OCaml has an interesting approach to the organization of its modules.

In my opinion, the module system is the most remarkable feature of OCaml. This is why I’m going to talk only about it in this post. It’s also a good opportunity to see how it relates to Haskell’s type classes.

Simple example

Let’s start with an example. A simple module containing a type for something like Haskell’s Text could look like this:

type t = ...

(* OCaml programmers rarely add type annotations to functions *)

let empty = ...
let singleton char = ...
let index text n = ...
let length text = ...

The t type is a common idiom in OCaml. Modules are usually fine-grained, so that every type gets its own module. Later we will see more reasons for doing it this way.

A Haskeller might think now of what bothers Haskellers the most: if every type gets its own module, how long is the typical import section of a module? The answer is: around 1 or 2 lines!

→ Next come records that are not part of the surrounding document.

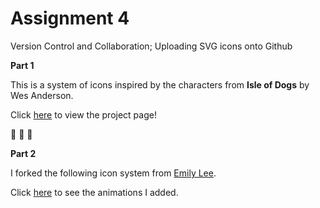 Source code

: # Assignment 4

Version Control and Collaboration; Uploading SVG icons onto Github

**Part 1**

This is a system of icons inspired by the characters from **Isle of Dogs** by Wes Anderson. 

Click [here](http://i6.cims.nyu.edu/~qfl201/drawing/assignment%202/index.html) to view the project page!

:dog: :boy: :dog:

**Part 2**

I forked the following icon system from [Emily Lee](https://github.com/eyl291/assignment4). 

Click [here](http://i6.cims.nyu.edu/~qfl201/drawing/assignment%204/index.html) to see the animations I added. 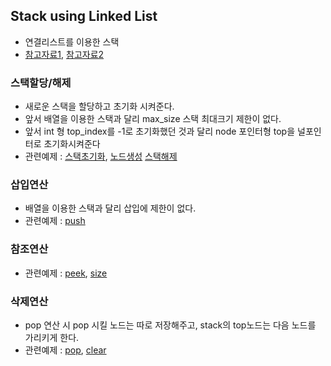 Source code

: ## Stack using Linked List
- 연결리스트를 이용한 스택 
- [참고자료1](https://blog.naver.com/moonleaf0213/221534679589), [참고자료2](https://mailmail.tistory.com/27)


### 스택할당/해제
- 새로운 스택을 할당하고 초기화 시켜준다.
- 앞서 배열을 이용한 스택과 달리 max_size 스택 최대크기 제한이 없다.
- 앞서 int 형 top_index를 -1로 초기화했던 것과 달리 node 포인터형 top을 널포인터로 초기화시켜준다
- 관련예제 : [스택초기화](./stack.init.c), [노드생성](./create_elem.c) [스택해제](./free_stack)

### 삽입연산
- 배열을 이용한 스택과 달리 삽입에 제한이 없다.
- 관련예제 : [push](./stack_push.c)

### 참조연산
- 관련예제 : [peek](./stack_pop.c), [size](./stack_size.c)

### 삭제연산
- pop 연산 시 pop 시킬 노드는 따로 저장해주고, stack의 top노드는 다음 노드를 가리키게 한다.
- 관련예제 : [pop](./stack_pop.c), [clear](./stack_clear)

Suppose we store the module above in a file called text.ml, then we can refer to the text type as Text.t and to the functions as e.g. Text.empty. You only use top-level open (analogous to Haskell’s simple, unqualified import) for very few selected modules specially designed to be “opened” globally. It usually includes a sort of prelude. Everything else is accessed by specifying the name of the module locally, and who can argue that this is not a good practice?

OCaml has some nice syntax to encourage opening modules locally:

let average x y =
  let open Int64 in
  x + y / of_int 2

Here, we can refer to Int64.(/) as (/) and to Int64.of_int as of_int inside of let open. The alternative syntax uses parentheses to do the same:

let average x y =
  Int64.(x + y / of_int 2)

Module signature and implementation

Another detail is that we do not see an export section in the snippet above. In fact, OCaml keeps module signatures separated from module implementations. Module signatures are usually stored in a different file with extension .mli. text.mli in our case could look like this:

type t

val empty : t
val singleton : char -> t
val index : t -> int -> char
val length : t -> int

Module signatures work as a boundary that hides implementation details. For example, above we just say that the type we operate on is t and we do not export its constructors (that would happen if we wrote = with definition after type t), so it stays abstract.

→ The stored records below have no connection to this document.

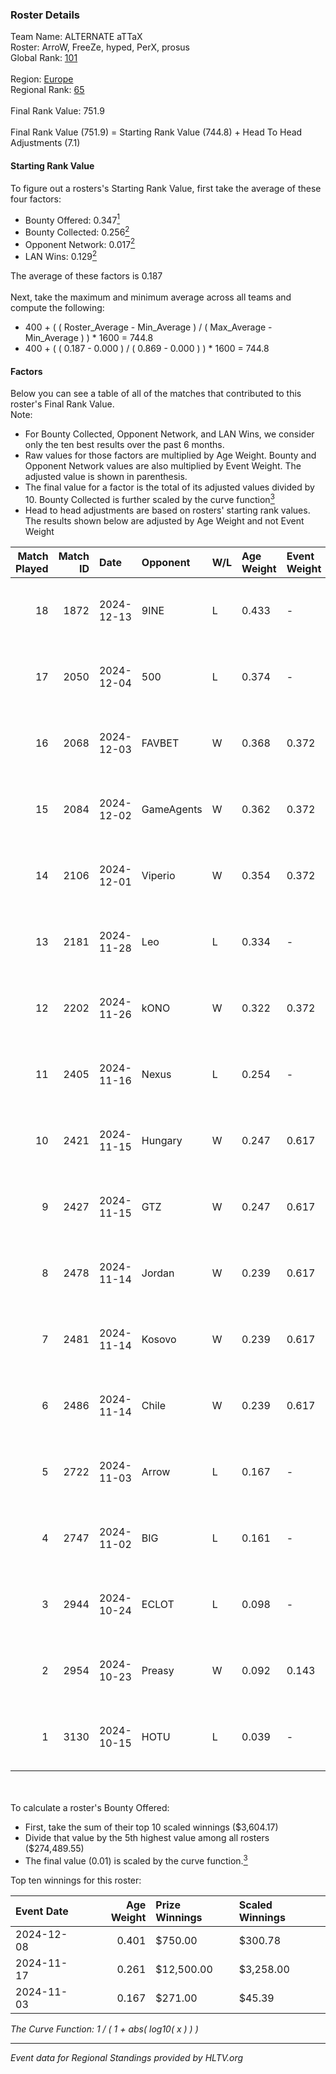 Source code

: ### Roster Details<br />
Team Name: ALTERNATE aTTaX<br />
Roster: ArroW, FreeZe, hyped, PerX, prosus<br />
Global Rank: [101](../../standings_global_2025_04_07.md)<br />
<br />
Region: [Europe]( ../../standings_europe_2025_04_07.md)<br />
Regional Rank: [65]( ../../standings_europe_2025_04_07.md)<br />
<br />
Final Rank Value:  751.9<br />
<br />
Final Rank Value (751.9) = Starting Rank Value (744.8) + Head To Head Adjustments (7.1)<br />

#### Starting Rank Value<br />
To figure out a rosters's Starting Rank Value, first take the average of these four factors:<br />
- Bounty Offered: 0.347[<sup>1</sup>](#table2)
- Bounty Collected: 0.256[<sup>2</sup>](#table1)
- Opponent Network: 0.017[<sup>2</sup>](#table1)
- LAN Wins: 0.129[<sup>2</sup>](#table1)

The average of these factors is 0.187<br />
<br />
Next, take the maximum and minimum average across all teams and compute the following:<br />
- 400 + ( ( Roster_Average - Min_Average ) / ( Max_Average - Min_Average ) ) * 1600 = 744.8
- 400 + ( ( 0.187 - 0.000 ) / ( 0.869 - 0.000 ) ) * 1600 = 744.8


#### Factors<br />
Below you can see a table of all of the matches that contributed to this roster's Final Rank Value.<br />
Note:<br />

- For Bounty Collected, Opponent Network, and LAN Wins, we consider only the ten best results over the past 6 months.
- Raw values for those factors are multiplied by Age Weight. Bounty and Opponent Network values are also multiplied by Event Weight. The adjusted value is shown in parenthesis.
- The final value for a factor is the total of its adjusted values divided by 10. Bounty Collected is further scaled by the curve function[<sup>3</sup>](#curveFunction)
- Head to head adjustments are based on rosters' starting rank values. The results shown below are adjusted by Age Weight and not Event Weight
<span id="table1"></span><br />


| Match Played | Match ID | Date       | Opponent   | W/L | Age Weight | Event Weight | Bounty Collected | Opponent Network | LAN Wins  | H2H Adj. | Roster                             |
| -: | -: | :- | :- | :- | :- | :- | :- | :- | :- | -: | :- |
|           18 |     1872 | 2024-12-13 | 9INE       | L   | 0.433      | -            | -                | -                | -         |    -4.87 | ArroW, FreeZe, hyped, PerX, prosus |
|           17 |     2050 | 2024-12-04 | 500        | L   | 0.374      | -            | -                | -                | -         |    -2.39 | ArroW, FreeZe, hyped, PerX, prosus |
|           16 |     2068 | 2024-12-03 | FAVBET     | W   | 0.368      | 0.372        | 0.017 (0.002)    | 0.396 (0.054)    | 0 (0.000) |     5.56 | ArroW, FreeZe, hyped, PerX, prosus |
|           15 |     2084 | 2024-12-02 | GameAgents | W   | 0.362      | 0.372        | 0.000 (0.000)    | 0.019 (0.003)    | 0 (0.000) |     1.41 | ArroW, FreeZe, hyped, PerX, prosus |
|           14 |     2106 | 2024-12-01 | Viperio    | W   | 0.354      | 0.372        | 0.001 (0.000)    | 0.034 (0.004)    | 0 (0.000) |     3.28 | ArroW, FreeZe, hyped, PerX, prosus |
|           13 |     2181 | 2024-11-28 | Leo        | L   | 0.334      | -            | -                | -                | -         |    -5.52 | ArroW, FreeZe, hyped, PerX, prosus |
|           12 |     2202 | 2024-11-26 | kONO       | W   | 0.322      | 0.372        | 0.014 (0.002)    | 0.224 (0.027)    | 0 (0.000) |     4.41 | ArroW, FreeZe, hyped, PerX, prosus |
|           11 |     2405 | 2024-11-16 | Nexus      | L   | 0.254      | -            | -                | -                | -         |    -1.51 | ArroW, faveN, FreeZe, hyped, PerX  |
|           10 |     2421 | 2024-11-15 | Hungary    | W   | 0.247      | 0.617        | 0.001 (0.000)    | 0.061 (0.009)    | 1 (0.247) |     2.82 | ArroW, faveN, FreeZe, hyped, PerX  |
|            9 |     2427 | 2024-11-15 | GTZ        | W   | 0.247      | 0.617        | 0.051 (0.008)    | 0.430 (0.065)    | 1 (0.247) |     6.07 | ArroW, faveN, FreeZe, hyped, PerX  |
|            8 |     2478 | 2024-11-14 | Jordan     | W   | 0.239      | 0.617        | 0.000 (0.000)    | 0.013 (0.002)    | 1 (0.239) |     1.04 | ArroW, faveN, FreeZe, hyped, PerX  |
|            7 |     2481 | 2024-11-14 | Kosovo     | W   | 0.239      | 0.617        | 0.000 (0.000)    | 0.000 (0.000)    | 1 (0.239) |     0.96 | ArroW, faveN, FreeZe, hyped, PerX  |
|            6 |     2486 | 2024-11-14 | Chile      | W   | 0.239      | 0.617        | 0.000 (0.000)    | 0.027 (0.004)    | 1 (0.239) |     1.10 | ArroW, faveN, FreeZe, hyped, PerX  |
|            5 |     2722 | 2024-11-03 | Arrow      | L   | 0.167      | -            | -                | -                | -         |    -2.86 | ArroW, awzek, FreeZe, hyped, PerX  |
|            4 |     2747 | 2024-11-02 | BIG        | L   | 0.161      | -            | -                | -                | -         |    -0.43 | ArroW, awzek, FreeZe, hyped, PerX  |
|            3 |     2944 | 2024-10-24 | ECLOT      | L   | 0.098      | -            | -                | -                | -         |    -2.06 | ArroW, awzek, FreeZe, PerX, rulz   |
|            2 |     2954 | 2024-10-23 | Preasy     | W   | 0.092      | 0.143        | 0.005 (0.000)    | 0.139 (0.002)    | 0 (0.000) |     1.10 | ArroW, awzek, FreeZe, hyped, PerX  |
|            1 |     3130 | 2024-10-15 | HOTU       | L   | 0.039      | -            | -                | -                | -         |    -0.98 | ArroW, awzek, FreeZe, hyped, PerX  |

<br />
<span id="table2"></span><br />
To calculate a roster's Bounty Offered:<br />

- First, take the sum of their top 10 scaled winnings ($3,604.17)
- Divide that value by the 5th highest value among all rosters ($274,489.55)
- The final value (0.01) is scaled by the curve function.[<sup>3</sup>](#curveFunction)

Top ten winnings for this roster:<br />

| Event Date | Age Weight | Prize Winnings | Scaled Winnings |
| :- | -: | :- | :- |
| 2024-12-08 |      0.401 | $750.00        | $300.78         |
| 2024-11-17 |      0.261 | $12,500.00     | $3,258.00       |
| 2024-11-03 |      0.167 | $271.00        | $45.39          |


<span id="curveFunction"></span>_The Curve Function: 1 / ( 1 + abs( log10( x ) ) )_<br />

---
_Event data for Regional Standings provided by HLTV.org_<br />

What’s more, the relation between module signatures and module implementations is exactly the same as between types and values. We could define a module signature in a standalone fashion like this:

module type Text = sig
  type t

  val empty : t
  val singleton : char -> t
  val index : t -> int -> char
  val length : t -> int
end

A particular module implementation may or may not match the signature. An implementation matches if it declares all the mentioned types and values and their signatures match, provided that the abstract type t is substituted with its “real” implementation type.

Functors

Functors are functions from module to module (although functors and functions do not share the same syntax). For example:

module type Eq = sig
  type t

  val eq : t -> t -> bool
end

module EqFromIndexed (Elt : Eq) (I : sig
  type t

  val index : t -> int -> Elt.t
  val length : t -> int
end) : (Eq with type t := I.t) = struct
  type t = I.t

  let eq x y =
    let len_x = I.length x in
    let len_y = I.length y in
    let rec go i =
      if i < len_x
      then I.index x i = I.index y i && go (i + 1)
      else true in
    if len_x = len_y
    then go 0
    else false
end

Here we first defined the type signature Eq which captures the necessary minimum for talking about equality of things: the type t and the equality function eq. Then we defined the functor EqFromIndexed which takes the module Elt : Eq providing an equality check for elements, as well as the module I providing two functions index and length. This allows us to check if two indexable containers are equal by simply traversing all elements. The definition of EqFromIndexed also features an anonymous module signature.

The Eq with type t := I.t annotation helps to avoid having an abstract t type in the module produced by the functor, making sure that it is the same as the I.t type from the argument module. Interested readers can find more information about these subtle details here.

We now apply EqFromIndexed to an anonymous module providing the eq for chars and Text that we already have:

module TextEq = EqFromIndexed (struct
  type t = char
  let eq = Char.equal
end) (Text)

Now we have a way to generate the equality function TextEq.eq for any given type that can satisfy the requirements imposed by the arguments of EqFromIndexed.

Type classes

Let’s consider an analogous setup in Haskell:

{-# LANGUAGE FlexibleContexts #-}
{-# LANGUAGE TypeFamilies     #-}

import Prelude hiding (length)
import Data.Kind (Type)

class Indexed a where

  type Elt a :: Type

  index :: a -> Int -> Elt a
  length :: a -> Int

eqFromIndexed
  :: (Eq (Elt a), Indexed a)
  => a
  -> a
  -> Bool
eqFromIndexed x y =
  if len_x == len_y
    then go 0
    else False
  where
    len_x = length x
    len_y = length y
    go i =
      if i < len_x
        then index x i == index y i && go (i + 1)
        else True

Type classes allow us to work in a similar framework where certain properties (i.e. functions, methods of classes) are first defined from scratch and then other functions can be built if a certain interface can be satisfied (EqFromIndexed in OCaml and eqFromIndexed in Haskell).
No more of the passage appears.